Joseph Charles and Elizabeth Seigh came to the Wheeling area about 1883. With them was their oldest daughter, Stella. Stella remembered arriving in Wheeling by river barge and then taking a streetcar to Benwood. Joseph Charles had experience with Cambria Steel Mill and was seeking work at the new Benwood steel rolling mill. Family history reports that he made railroad rails. The family grew during the first decade in West Virginia with the birth of three more girls, Margaret, Florence and Tempe. Unfortunately, shortly after the birth of a son, Joseph W., Joseph Charles accidently drowned in Wheeling Creek [Article, Wheeling Sunday Register, 9 Jul 1893]. His death left the family in crisis. Early on, Elizabeth and the older girls had to take in laundry to earn money for food and shelter.
At ten years of age, Joseph W. had to help support the family. The can factory was there and of necessity he went to work to supplement family income. A personal relationship developed with the owner, O. J. Johnson. Also he learned a trade in a growing industry which set the life career of Joseph W. Seigh. From the age of ten his life would always involve can manufacture.
My fatherís story is the early history of the 48th Street Can Factory. The factory was then known as the Wheeling Can Company. It would later merge with Continental Can Company and become the second largest can manufactures in the United States. From his personal papers, there is a photo of the 48th Street employees which he has dated 1902 [See below]. It is difficult to believe he was considered an employee, since my father was only ten years old at that time, yet the photo identifies him and his sister, Tempe, as employees. At the time he was working in the bodymaker department. This 25th anniversary publication of the old photo in 1927 identifies him as then the Plant Superintendent.

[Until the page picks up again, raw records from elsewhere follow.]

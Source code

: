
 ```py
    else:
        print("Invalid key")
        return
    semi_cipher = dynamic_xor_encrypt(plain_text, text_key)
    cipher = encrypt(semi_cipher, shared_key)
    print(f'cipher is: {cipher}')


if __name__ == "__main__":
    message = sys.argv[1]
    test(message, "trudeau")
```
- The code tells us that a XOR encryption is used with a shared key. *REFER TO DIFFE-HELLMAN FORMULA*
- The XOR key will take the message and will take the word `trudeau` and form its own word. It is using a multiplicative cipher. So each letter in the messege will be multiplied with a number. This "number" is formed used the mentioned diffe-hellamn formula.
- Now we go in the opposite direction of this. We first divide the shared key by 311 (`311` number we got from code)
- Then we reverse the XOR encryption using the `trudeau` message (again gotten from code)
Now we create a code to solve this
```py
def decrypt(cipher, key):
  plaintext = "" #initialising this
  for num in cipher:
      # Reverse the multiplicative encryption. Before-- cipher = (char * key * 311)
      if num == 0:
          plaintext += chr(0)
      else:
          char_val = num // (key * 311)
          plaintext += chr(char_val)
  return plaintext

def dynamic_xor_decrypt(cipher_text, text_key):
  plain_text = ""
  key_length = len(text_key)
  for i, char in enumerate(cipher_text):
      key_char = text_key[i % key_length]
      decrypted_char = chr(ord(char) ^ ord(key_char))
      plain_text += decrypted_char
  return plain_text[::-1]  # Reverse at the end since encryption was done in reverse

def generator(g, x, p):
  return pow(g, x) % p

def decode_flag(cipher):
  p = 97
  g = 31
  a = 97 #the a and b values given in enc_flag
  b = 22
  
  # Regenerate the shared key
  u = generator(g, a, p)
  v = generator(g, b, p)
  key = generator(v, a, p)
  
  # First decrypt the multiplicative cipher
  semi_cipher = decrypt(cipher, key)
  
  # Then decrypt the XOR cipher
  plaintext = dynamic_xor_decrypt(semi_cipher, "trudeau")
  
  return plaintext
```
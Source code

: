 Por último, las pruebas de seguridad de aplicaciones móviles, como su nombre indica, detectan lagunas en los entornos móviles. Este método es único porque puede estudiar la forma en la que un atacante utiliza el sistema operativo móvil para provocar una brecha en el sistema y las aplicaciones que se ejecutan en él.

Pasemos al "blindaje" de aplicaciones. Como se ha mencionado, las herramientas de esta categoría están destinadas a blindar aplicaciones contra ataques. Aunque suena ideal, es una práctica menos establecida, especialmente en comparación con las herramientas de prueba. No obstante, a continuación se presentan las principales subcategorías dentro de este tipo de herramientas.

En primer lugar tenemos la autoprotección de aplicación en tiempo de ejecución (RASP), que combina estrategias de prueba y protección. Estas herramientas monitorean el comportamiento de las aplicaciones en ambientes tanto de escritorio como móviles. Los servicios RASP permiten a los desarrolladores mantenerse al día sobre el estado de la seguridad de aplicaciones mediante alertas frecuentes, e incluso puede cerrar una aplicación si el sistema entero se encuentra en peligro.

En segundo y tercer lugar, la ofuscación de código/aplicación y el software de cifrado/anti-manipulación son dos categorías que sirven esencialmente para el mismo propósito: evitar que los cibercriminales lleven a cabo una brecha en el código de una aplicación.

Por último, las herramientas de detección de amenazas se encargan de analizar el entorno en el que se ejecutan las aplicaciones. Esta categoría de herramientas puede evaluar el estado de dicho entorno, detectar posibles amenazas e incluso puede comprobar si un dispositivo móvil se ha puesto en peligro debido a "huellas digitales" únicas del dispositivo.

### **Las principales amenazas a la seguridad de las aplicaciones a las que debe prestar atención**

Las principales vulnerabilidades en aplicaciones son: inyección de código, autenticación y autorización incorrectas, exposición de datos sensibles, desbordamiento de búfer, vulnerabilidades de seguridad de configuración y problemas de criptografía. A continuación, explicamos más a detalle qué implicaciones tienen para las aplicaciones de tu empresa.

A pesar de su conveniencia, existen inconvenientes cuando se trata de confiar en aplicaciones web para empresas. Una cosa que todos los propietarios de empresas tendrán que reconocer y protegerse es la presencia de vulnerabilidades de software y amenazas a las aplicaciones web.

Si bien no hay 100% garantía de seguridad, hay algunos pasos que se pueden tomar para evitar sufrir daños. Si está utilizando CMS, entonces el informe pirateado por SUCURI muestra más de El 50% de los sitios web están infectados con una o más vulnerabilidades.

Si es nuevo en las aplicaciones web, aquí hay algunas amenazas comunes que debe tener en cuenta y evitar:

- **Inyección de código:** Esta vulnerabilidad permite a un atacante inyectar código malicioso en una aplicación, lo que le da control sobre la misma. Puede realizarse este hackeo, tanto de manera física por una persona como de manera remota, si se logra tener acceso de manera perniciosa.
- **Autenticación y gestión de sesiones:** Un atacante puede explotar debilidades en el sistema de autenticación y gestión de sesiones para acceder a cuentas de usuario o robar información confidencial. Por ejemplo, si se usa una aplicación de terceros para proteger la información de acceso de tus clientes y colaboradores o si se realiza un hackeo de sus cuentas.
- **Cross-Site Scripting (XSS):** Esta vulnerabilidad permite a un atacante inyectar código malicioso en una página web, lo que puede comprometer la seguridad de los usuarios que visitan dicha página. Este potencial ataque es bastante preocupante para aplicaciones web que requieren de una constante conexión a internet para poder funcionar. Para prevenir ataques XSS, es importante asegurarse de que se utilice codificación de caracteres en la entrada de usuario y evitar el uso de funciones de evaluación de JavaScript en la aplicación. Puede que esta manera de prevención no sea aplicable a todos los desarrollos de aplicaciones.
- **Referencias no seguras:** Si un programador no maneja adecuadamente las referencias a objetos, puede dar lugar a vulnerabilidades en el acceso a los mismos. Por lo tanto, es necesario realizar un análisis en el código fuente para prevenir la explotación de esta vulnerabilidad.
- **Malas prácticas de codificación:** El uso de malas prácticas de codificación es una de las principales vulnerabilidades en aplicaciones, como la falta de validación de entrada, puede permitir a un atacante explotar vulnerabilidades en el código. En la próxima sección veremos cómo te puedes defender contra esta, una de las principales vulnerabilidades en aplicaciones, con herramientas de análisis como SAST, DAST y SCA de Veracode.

In 1927 and as superintendent, he wrote a brief history of the Wheeling Can Company. The company clearly was still owned by Johnson and Morse. From that history he reported:
"The 48th Street Factory was organized and started to build in the year 1901. The first factory building was a two story flat roof type constructed of wood and red brick. The first floor consisted of all manufacturing departments and tin plate storage. The second floor was storage for cans. The size of this building was 72' X 120'. Mr. 0. J. Johnson, better known at the Fort Henry Club by his friends in Wheeling as Tin Can Johnson, bought a full line of equipment for four lines to make cans."
In 1902 cans were made with soldered bottoms and tops, similar to the condensed milk can of today. My father described the first cans made at 48th Street in his history this way:
"Back in 1902 about the only cans that were in demand were the Hole & Cap cans used for corn, tomatoes, peas and hominy. At that time four lines made a production of 45,000 cans per day, each in 10 hours and 20 minutes, a total of 180,000 cans on 4 lines."

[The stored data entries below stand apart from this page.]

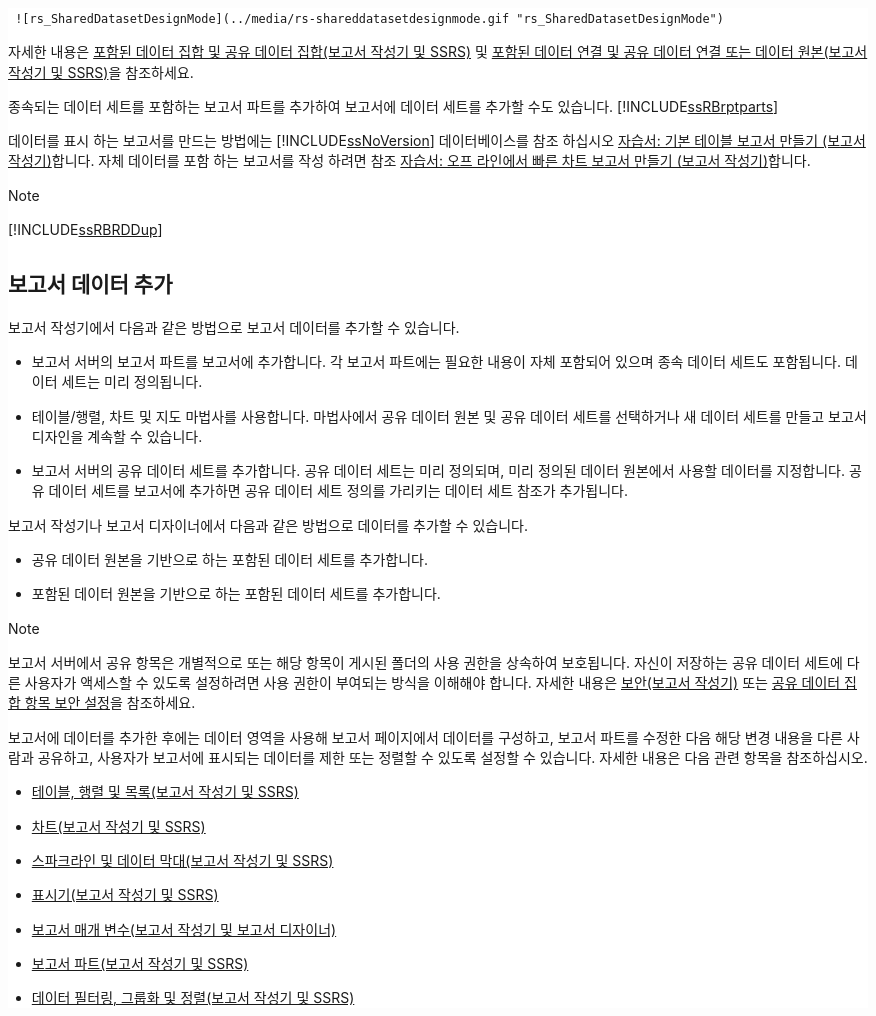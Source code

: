      ![rs_SharedDatasetDesignMode](../media/rs-shareddatasetdesignmode.gif "rs_SharedDatasetDesignMode")  
  
 자세한 내용은 [포함된 데이터 집합 및 공유 데이터 집합&#40;보고서 작성기 및 SSRS&#41;](embedded-and-shared-datasets-report-builder-and-ssrs.md) 및 [포함된 데이터 연결 및 공유 데이터 연결 또는 데이터 원본&#40;보고서 작성기 및 SSRS&#41;](../embedded-and-shared-data-connections-or-data-sources-report-builder-and-ssrs.md)을 참조하세요.  
  
 종속되는 데이터 세트를 포함하는 보고서 파트를 추가하여 보고서에 데이터 세트를 추가할 수도 있습니다. [!INCLUDE[ssRBrptparts](../../../includes/ssrbrptparts-md.md)]  
  
 데이터를 표시 하는 보고서를 만드는 방법에는 [!INCLUDE[ssNoVersion](../../includes/ssnoversion-md.md)] 데이터베이스를 참조 하십시오 [자습서: 기본 테이블 보고서 만들기 &#40;보고서 작성기&#41;](../tutorial-creating-a-basic-table-report-report-builder.md)합니다. 자체 데이터를 포함 하는 보고서를 작성 하려면 참조 [자습서: 오프 라인에서 빠른 차트 보고서 만들기 &#40;보고서 작성기&#41;](../report-builder/tutorial-create-a-quick-chart-report-offline-report-builder.md)합니다.  
  
> [!NOTE]  
>  [!INCLUDE[ssRBRDDup](../../includes/ssrbrddup-md.md)]  
  
##  <a name="Methods"></a> 보고서 데이터 추가  
 보고서 작성기에서 다음과 같은 방법으로 보고서 데이터를 추가할 수 있습니다.  
  
-   보고서 서버의 보고서 파트를 보고서에 추가합니다. 각 보고서 파트에는 필요한 내용이 자체 포함되어 있으며 종속 데이터 세트도 포함됩니다. 데이터 세트는 미리 정의됩니다.  
  
-   테이블/행렬, 차트 및 지도 마법사를 사용합니다. 마법사에서 공유 데이터 원본 및 공유 데이터 세트를 선택하거나 새 데이터 세트를 만들고 보고서 디자인을 계속할 수 있습니다.  
  
-   보고서 서버의 공유 데이터 세트를 추가합니다. 공유 데이터 세트는 미리 정의되며, 미리 정의된 데이터 원본에서 사용할 데이터를 지정합니다. 공유 데이터 세트를 보고서에 추가하면 공유 데이터 세트 정의를 가리키는 데이터 세트 참조가 추가됩니다.  
  
 보고서 작성기나 보고서 디자이너에서 다음과 같은 방법으로 데이터를 추가할 수 있습니다.  
  
-   공유 데이터 원본을 기반으로 하는 포함된 데이터 세트를 추가합니다.  
  
-   포함된 데이터 원본을 기반으로 하는 포함된 데이터 세트를 추가합니다.  
  
> [!NOTE]  
>  보고서 서버에서 공유 항목은 개별적으로 또는 해당 항목이 게시된 폴더의 사용 권한을 상속하여 보호됩니다. 자신이 저장하는 공유 데이터 세트에 다른 사용자가 액세스할 수 있도록 설정하려면 사용 권한이 부여되는 방식을 이해해야 합니다. 자세한 내용은 [보안&#40;보고서 작성기&#41;](../report-builder/security-report-builder.md) 또는 [공유 데이터 집합 항목 보안 설정](../security/secure-shared-dataset-items.md)을 참조하세요.  
  
 보고서에 데이터를 추가한 후에는 데이터 영역을 사용해 보고서 페이지에서 데이터를 구성하고, 보고서 파트를 수정한 다음 해당 변경 내용을 다른 사람과 공유하고, 사용자가 보고서에 표시되는 데이터를 제한 또는 정렬할 수 있도록 설정할 수 있습니다. 자세한 내용은 다음 관련 항목을 참조하십시오.  
  
-   [테이블, 행렬 및 목록&#40;보고서 작성기 및 SSRS&#41;](../report-design/create-invoices-and-forms-with-lists-report-builder-and-ssrs.md)  
  
-   [차트&#40;보고서 작성기 및 SSRS&#41;](../report-design/charts-report-builder-and-ssrs.md)  
  
-   [스파크라인 및 데이터 막대&#40;보고서 작성기 및 SSRS&#41;](../report-design/sparklines-and-data-bars-report-builder-and-ssrs.md)  
  
-   [표시기&#40;보고서 작성기 및 SSRS&#41;](../report-design/indicators-report-builder-and-ssrs.md)  
  
-   [보고서 매개 변수&#40;보고서 작성기 및 보고서 디자이너&#41;](../report-design/report-parameters-report-builder-and-report-designer.md)  
  
-   [보고서 파트&#40;보고서 작성기 및 SSRS&#41;](../report-parts-report-builder-and-ssrs.md)  
  
-   [데이터 필터링, 그룹화 및 정렬&#40;보고서 작성기 및 SSRS&#41;](../report-design/filter-group-and-sort-data-report-builder-and-ssrs.md)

By 1916 a major product innovation occurred with the introduction of the sanitary can. I canít remember ever hearing this term before, but this was the beginning of the tin can as it is seen today. My fatherís description of this change was is:
"In 1915 this can was beginning to take the country by storm. Because of its advantages over the Hole & Cap can, it being a can without any solder or acid used. The bottom end [was] double seamed on and the other end left open.........
"After going into all these details, it was finally decided that if we did not make the new sanitary can we might just as well get out of the can business. Therefore, one line of machinery was bought and installed in the old building. By 1916 the second line of machinery was bought and we were in the sanitary can business before we knew it."
Between 1916 and 1920, I recall my parents' stories about the can factory. During this period, my mother, Alma Steinman, and her sister Marie were working on the lard pail line. The lard pail was a big business for Wheeling Can. It was similar to a childís sand pail, but was used to distribute lard to grocery stores. It is believed that the lard pail came first, then a market for a childís sand pail plaything followed. Another product, not mentioned too often, was five gallon square cans. This was a major product during prohibition. It was sold, generally in camouflage brown, because the customers recognized that large inventories of unpainted cans reflected the sun and provided revenuers a means of locating illegal stills among the West Virginia hills.
The automobile and gas station represented another new growth market to small can manufacturers. Early on, engine lubricating oil was distributed in "milk-like" bottles. Breakage and the required bottle returns made the can the ideal container for oil. The oil can market remained strong until after the war.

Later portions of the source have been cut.